Defendant was charged with possession of a small amount of marijuana and possession of drug paraphernalia after officers located a partially burnt cigar between the driver’s seat and the center console of a vehicle. Defendant admitted the partially burnt cigar belonged to him.
After a bench trial, the Defendant was convicted of both offenses. He thereafter filed an appeal of the drug paraphernalia conviction to the Superior Court, claiming that the definition of drug paraphernalia “cannot plausibly be interpreted to include that portion of a marijuana cigarette that is not actually a controlled substance.” Specifically, he noted that “the burned wrappings of a marijuana cigarette” are not included in the list of items defined as drug paraphernalia in the statute and the Legislature could not have intended to expose a defendant in possession of “nothing more than a half-smoked joint, to punishment for more than one crime,” i.e. – possessing a small amount of marijuana and possessing drug paraphernalia.
Whether the evidence was sufficient to support Defendant’s conviction of possession of drug paraphernalia, based solely upon the burnt paper surrounding the marijuana cigarette recovered from the vehicle?
The Superior Court held that the evidence was insufficient to support the verdict on possession of drug paraphernalia based solely on the burnt paper encasing the partially smoked marijuana cigarette found in the vehicle.
Judgment was therefore vacated as to the possession of drug paraphernalia offense.
Defendant’s conviction of possession of drug paraphernalia is based solely on the burnt paper encasing the partially smoked marijuana cigarette found in the vehicle.
Pursuant to the Drug Act, drug paraphernalia consists of “materials of any kind which are used, intended for use or designed for use in … containing, … inhaling or otherwise introducing into the human body a controlled substance[.]” However, noticeably absent from the list of paraphernalia items is the paper encasing a marijuana cigarette.
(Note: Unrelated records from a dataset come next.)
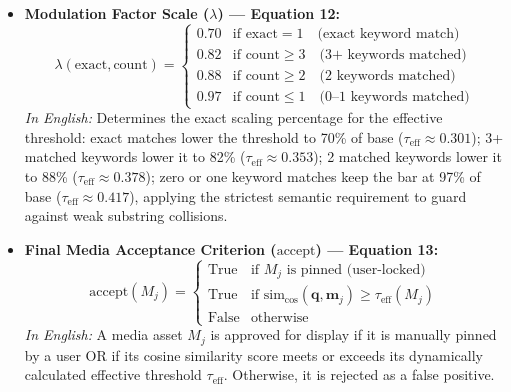 \documentclass{article}
\begin{document}
\begin{itemize}
    \item \textbf{Modulation Factor Scale ($\lambda$) --- Equation 12:}
    $$\lambda(\text{exact}, \text{count}) = \begin{cases} 
    0.70 & \text{if } \text{exact} = 1 \quad \text{(exact keyword match)} \\ 
    0.82 & \text{if } \text{count} \geq 3 \quad \text{(3+ keywords matched)} \\ 
    0.88 & \text{if } \text{count} \geq 2 \quad \text{(2 keywords matched)} \\ 
    0.97 & \text{if } \text{count} \leq 1 \quad \text{(0--1 keywords matched)} 
    \end{cases}$$
    \textit{In English:} Determines the exact scaling percentage for the effective threshold: exact matches lower the threshold to 70\% of base ($\tau_{\text{eff}} \approx 0.301$); 3+ matched keywords lower it to 82\% ($\tau_{\text{eff}} \approx 0.353$); 2 matched keywords lower it to 88\% ($\tau_{\text{eff}} \approx 0.378$); zero or one keyword matches keep the bar at 97\% of base ($\tau_{\text{eff}} \approx 0.417$), applying the strictest semantic requirement to guard against weak substring collisions.

    \item \textbf{Final Media Acceptance Criterion ($\text{accept}$) --- Equation 13:}
    $$\text{accept}(M_j) = \begin{cases} 
    \text{True} & \text{if } M_j \text{ is pinned (user-locked)} \\ 
    \text{True} & \text{if } \text{sim}_{\text{cos}}(\mathbf{q}, \mathbf{m}_j) \geq \tau_{\text{eff}}(M_j) \\ 
    \text{False} & \text{otherwise} 
    \end{cases}$$
    \textit{In English:} A media asset $M_j$ is approved for display if it is manually pinned by a user OR if its cosine similarity score meets or exceeds its dynamically calculated effective threshold $\tau_{\text{eff}}$. Otherwise, it is rejected as a false positive.
\end{itemize}
\end{document}
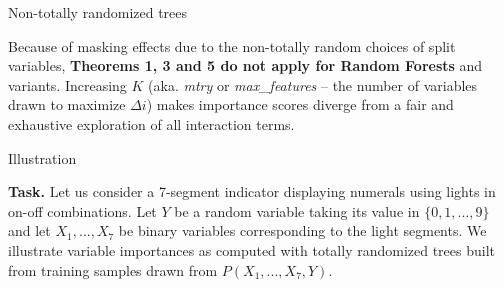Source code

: \documentclass[final]{beamer}
\newcommand{\xmark}{\ding{55}}%
\begin{document}
\begin{frame}{}
\begin{textblock}{0.32}
\begin{block}{Non-totally randomized trees \phantom{p}}

{\color{red} \xmark} Because of masking effects due to the non-totally random
choices of split variables, \textbf{Theorems 1, 3 and 5 do not apply for Random Forests}
and variants. Increasing $K$ (aka. \textit{mtry} or \textit{max\_features} -- the number of variables drawn
to maximize $\Delta i$) makes importance scores diverge from a fair and
exhaustive exploration of all interaction terms.

\end{block}

\begin{block}{Illustration \phantom{p}}

\begin{minipage}{\linewidth}
    \begin{figure}
      \begin{center}
        \vspace{-0.5cm}
      \end{center}
    \end{figure}
    \textbf{Task.} Let us consider a 7-segment indicator displaying numerals
    using lights in on-off combinations. Let $Y$ be a random variable taking its value in $\{0, 1, ..., 9\}$
    and let $X_1, ..., X_7$ be binary variables corresponding to the light segments. We illustrate
    variable importances as computed with totally randomized trees built
    from training samples drawn from $P(X_1, ..., X_7, Y)$.
\end{minipage}


\end{block}
\end{textblock}
\end{frame}
\end{document}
The Superior Court found the language of the Drug Act to be ambiguous. Although it defines drug paraphernalia as “materials of any kind which are used … in containing [or] inhaling … into the human body a controlled substance[,]” it does not list the burnt paper surrounding a half-smoked marijuana cigarette – a common item used to hold/smoke marijuana – as an example of paraphernalia.
Additionally, when the Legislature enacted the law regarding possession of a small amount of marijuana, it demonstrated an intention to exempt those who possess a small amount (30 grams or less) of marijuana from the more severe penalties attendant to a conviction of possession of marijuana and, assumedly, the more severe penalties attendant to possession of drug paraphernalia.